(Assignment): The answer must be every line of the records below that contains the word "DataModels".

(Records for this exercise):
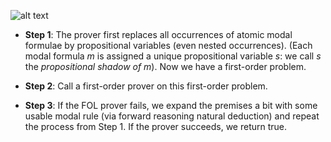 ![alt text](http://www.naveensundarg.com/images/shadow.png "shadow")

* **Step 1**: The prover first replaces all occurrences of atomic modal formulae by propositional variables (even nested occurrences).
             (Each modal formula *m* is assigned a unique
             propositional variable *s*: we call *s* the *propositional
             shadow of m*). Now we have a  first-order problem.

* **Step 2**:  Call a first-order prover on this first-order problem.

* **Step 3**: If the FOL prover fails, we expand the premises a bit
  with some usable modal rule (via forward reasoning natural
  deduction) and repeat the process from  Step 1. If the prover
  succeeds, we return true.


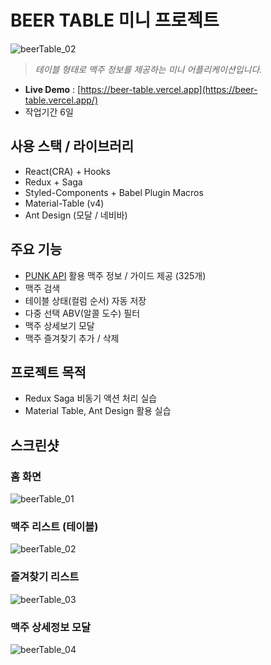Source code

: # BEER TABLE 미니 프로젝트

![beerTable_02](https://user-images.githubusercontent.com/8604840/141417710-75f7c219-3719-4936-9664-1071562797de.png)

> _테이블 형태로 맥주 정보를 제공하는 미니 어플리케이션입니다._

- **Live Demo** : [https://beer-table.vercel.app](https://beer-table.vercel.app/)
- 작업기간 6일

## 사용 스택 / 라이브러리

- React(CRA) + Hooks
- Redux + Saga
- Styled-Components + Babel Plugin Macros
- Material-Table (v4)
- Ant Design (모달 / 네비바)

## 주요 기능

- [PUNK API](https://punkapi.com/) 활용 맥주 정보 / 가이드 제공 (325개)
- 맥주 검색
- 테이블 상태(컬럼 순서) 자동 저장
- 다중 선택 ABV(알콜 도수) 필터
- 맥주 상세보기 모달
- 맥주 즐겨찾기 추가 / 삭제

## 프로젝트 목적

- Redux Saga 비동기 액션 처리 실습
- Material Table, Ant Design 활용 실습

## 스크린샷

### 홈 화면

![beerTable_01](https://user-images.githubusercontent.com/8604840/141417707-42df60ba-b8fb-4187-aa34-e875190ee4d1.png)

### 맥주 리스트 (테이블)

![beerTable_02](https://user-images.githubusercontent.com/8604840/141417710-75f7c219-3719-4936-9664-1071562797de.png)

### 즐겨찾기 리스트

![beerTable_03](https://user-images.githubusercontent.com/8604840/141417712-be4ca527-7a44-45ee-8295-0f49648196ff.png)

### 맥주 상세정보 모달

![beerTable_04](https://user-images.githubusercontent.com/8604840/141417715-8a8fdc17-df10-4d03-8cc2-8b95af507729.png)
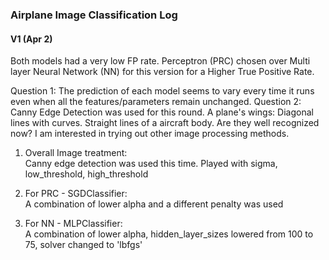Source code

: ### Airplane Image Classification Log

#### V1 (Apr 2)


Both models had a very low FP rate.
Perceptron (PRC) chosen over Multi layer Neural Network (NN) for this version for a Higher True Positive Rate.

Question 1: The prediction of each model seems to vary every time it runs even when all the features/parameters remain unchanged.
Question 2: Canny Edge Detection was used for this round. A plane's wings: Diagonal lines with curves. Straight lines of a aircraft body. Are they well recognized now? I am interested in trying out other image processing methods. 

1. Overall Image treatment: <br>
Canny edge detection was used this time. Played with sigma, low_threshold, high_threshold

2. For PRC - SGDClassifier: <br>
A combination of lower alpha and a different penalty was used

3. For NN - MLPClassifier: <br>
A combination of lower alpha, hidden_layer_sizes lowered from 100 to 75, solver changed to 'lbfgs'
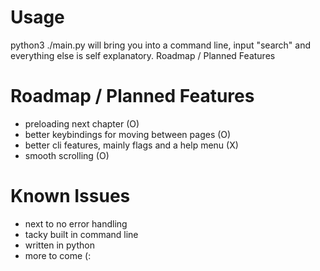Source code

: # Usage

python3 ./main.py will bring you into a command line, input "search" and everything else is self explanatory.
Roadmap / Planned Features
#
# Roadmap / Planned Features

  - preloading next chapter (O)
  - better keybindings for moving between pages (O)
  - better cli features, mainly flags and a help menu (X)
  - smooth scrolling (O)
#

# Known Issues

  - next to no error handling
  - tacky built in command line
  - written in python
  - more to come (:
#
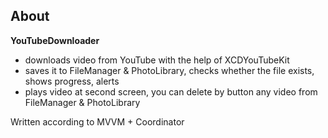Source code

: ## About

**YouTubeDownloader** 

- downloads video from YouTube with the help of XCDYouTubeKit 
- saves it to FileManager & PhotoLibrary, checks whether the file exists, shows progress, alerts
- plays video at second screen, you can delete by button any video from FileManager & PhotoLibrary

Written according to MVVM + Coordinator
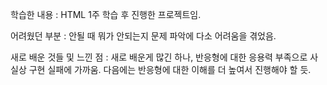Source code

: 학습한 내용 : HTML 1주 학습 후 진행한 프로젝트임.

어려웠던 부분 : 안될 때 뭐가 안되는지 문제 파악에 다소 어려움을 겪었음.

새로 배운 것들 및 느낀 점 : 새로 배운게 많긴 하나, 반응형에 대한 응용력 부족으로 사실상 구현 실패에 가까움. 다음에는 반응형에 대한 이해를 더 높여서 진행해야 할 듯.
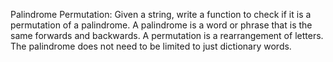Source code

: Palindrome Permutation: 
Given a string, write a function to check if it is a permutation of a palindrome. 
A palindrome is a word or phrase that is the same forwards and backwards. 
A permutation is a rearrangement of letters.
The palindrome does not need to be limited to just dictionary words.
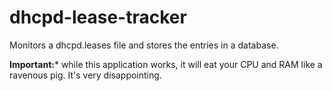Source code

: # dhcpd-lease-tracker

Monitors a dhcpd.leases file and stores the entries in a database.

**Important:*** while this application works, it will eat your CPU and RAM like a ravenous pig. It's very disappointing.
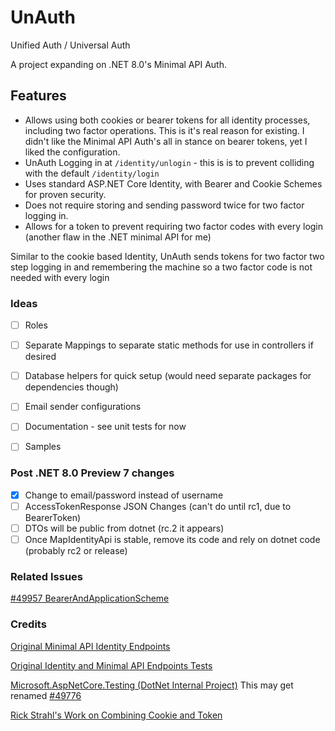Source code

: # UnAuth
Unified Auth / Universal Auth

A project expanding on .NET 8.0's Minimal API Auth.

## Features
- Allows using both cookies or bearer tokens for all identity processes, including two factor operations. This is it's real reason for existing.  I didn't like the Minimal API Auth's all in stance on bearer tokens, yet I liked the configuration.
- UnAuth Logging in at `/identity/unlogin` - this is is to prevent colliding with the default `/identity/login`
- Uses standard ASP.NET Core Identity, with Bearer and Cookie Schemes for proven security.
- Does not require storing and sending password twice for two factor logging in.  
- Allows for a token to prevent requiring two factor codes with every login (another flaw in the .NET minimal API for me)

Similar to the cookie based Identity, UnAuth sends tokens for two factor two step logging in and remembering the machine so a two factor code is not needed with every login  

### Ideas
- [ ] Roles
- [ ] Separate Mappings to separate static methods for use in controllers if desired
- [ ] Database helpers for quick setup (would need separate packages for dependencies though)
- [ ] Email sender configurations
- [ ] Documentation - see unit tests for now
- [ ] Samples


### Post .NET 8.0 Preview 7 changes
-[X] Change to email/password instead of username 
-[ ] AccessTokenResponse JSON Changes (can't do until rc1, due to BearerToken)
-[ ] DTOs will be public from dotnet (rc.2 it appears)
-[ ] Once MapIdentityApi is stable, remove its code and rely on dotnet code (probably rc2 or release)

### Related Issues
[#49957 BearerAndApplicationScheme](https://github.com/dotnet/aspnetcore/issues/49957)


### Credits

[Original Minimal API Identity Endpoints](https://github.com/dotnet/aspnetcore/blob/main/src/Identity/Core/src/IdentityApiEndpointRouteBuilderExtensions.cs)

[Original Identity and Minimal API Endpoints Tests](https://github.com/dotnet/aspnetcore/tree/main/src/Identity/test/Identity.FunctionalTests)

[Microsoft.AspNetCore.Testing (DotNet Internal Project)](https://github.com/dotnet/aspnetcore/tree/main/src/Testing/src)
This may get renamed [#49776](https://github.com/dotnet/aspnetcore/issues/49776)

[Rick Strahl's Work on Combining Cookie and Token](https://weblog.west-wind.com/posts/2022/Mar/29/Combining-Bearer-Token-and-Cookie-Auth-in-ASPNET)


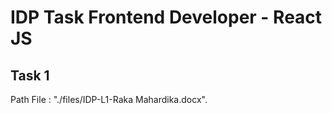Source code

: # IDP Task Frontend Developer - React JS

## Task 1
Path File : "./files/IDP-L1-Raka Mahardika.docx".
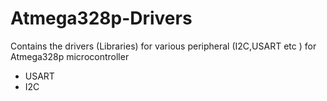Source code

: # Atmega328p-Drivers
Contains the drivers (Libraries) for various peripheral (I2C,USART etc ) for Atmega328p microcontroller

+ USART
+ I2C

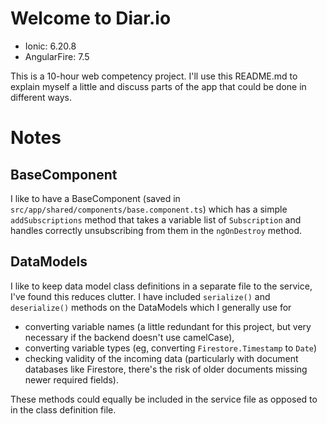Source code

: # Welcome to Diar.io

- Ionic: 6.20.8
- AngularFire: 7.5

This is a 10-hour web competency project. I'll use this README.md to explain myself a little and discuss parts of the app that could be done in different ways.

# Notes

## BaseComponent

I like to have a BaseComponent (saved in `src/app/shared/components/base.component.ts`) which has a simple `addSubscriptions` method that takes a variable list of `Subscription` and handles correctly unsubscribing from them in the `ngOnDestroy` method.

## DataModels

I like to keep data model class definitions in a separate file to the service, I've found this reduces clutter. I have included `serialize()` and `deserialize()` methods on the DataModels which I generally use for

- converting variable names (a little redundant for this project, but very necessary if the backend doesn't use camelCase),
- converting variable types (eg, converting `Firestore.Timestamp` to `Date`)
- checking validity of the incoming data (particularly with document databases like Firestore, there's the risk of older documents missing newer required fields).

These methods could equally be included in the service file as opposed to in the class definition file.
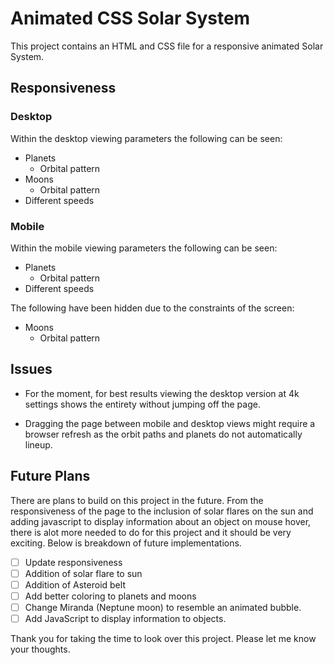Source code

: # Animated CSS Solar System 

This project contains an HTML and CSS file for a responsive animated Solar System.

## Responsiveness

### Desktop
Within the desktop viewing parameters the following can be seen:
* Planets
    * Orbital pattern
* Moons
    * Orbital pattern
* Different speeds


### Mobile
Within the mobile viewing parameters the following can be seen:
* Planets
    * Orbital pattern
* Different speeds

The following have been hidden due to the constraints of the screen:

* Moons
    * Orbital pattern

## Issues

* For the moment, for best results viewing the desktop version at 4k settings shows the entirety without jumping off the page.

* Dragging the page between mobile and desktop views might require a browser refresh as the orbit paths and planets do not automatically lineup.

## Future Plans
There are plans to build on this project in the future.  From the responsiveness of the page to the  inclusion of solar flares on the sun and adding javascript to display information about an object on mouse hover, there is alot more needed to do for this project and it should be very exciting.  Below is breakdown of future implementations.

- [ ] Update responsiveness
- [ ] Addition of solar flare to sun
- [ ] Addition of Asteroid belt
- [ ] Add better coloring to planets and moons
- [ ] Change Miranda (Neptune moon) to resemble an animated bubble. 
- [ ] Add JavaScript to display information to objects.

Thank you for taking the time to look over this project. Please let me know your thoughts.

(Output):
## DataModels
I like to keep data model class definitions in a separate file to the service, I've found this reduces clutter. I have included `serialize()` and `deserialize()` methods on the DataModels which I generally use for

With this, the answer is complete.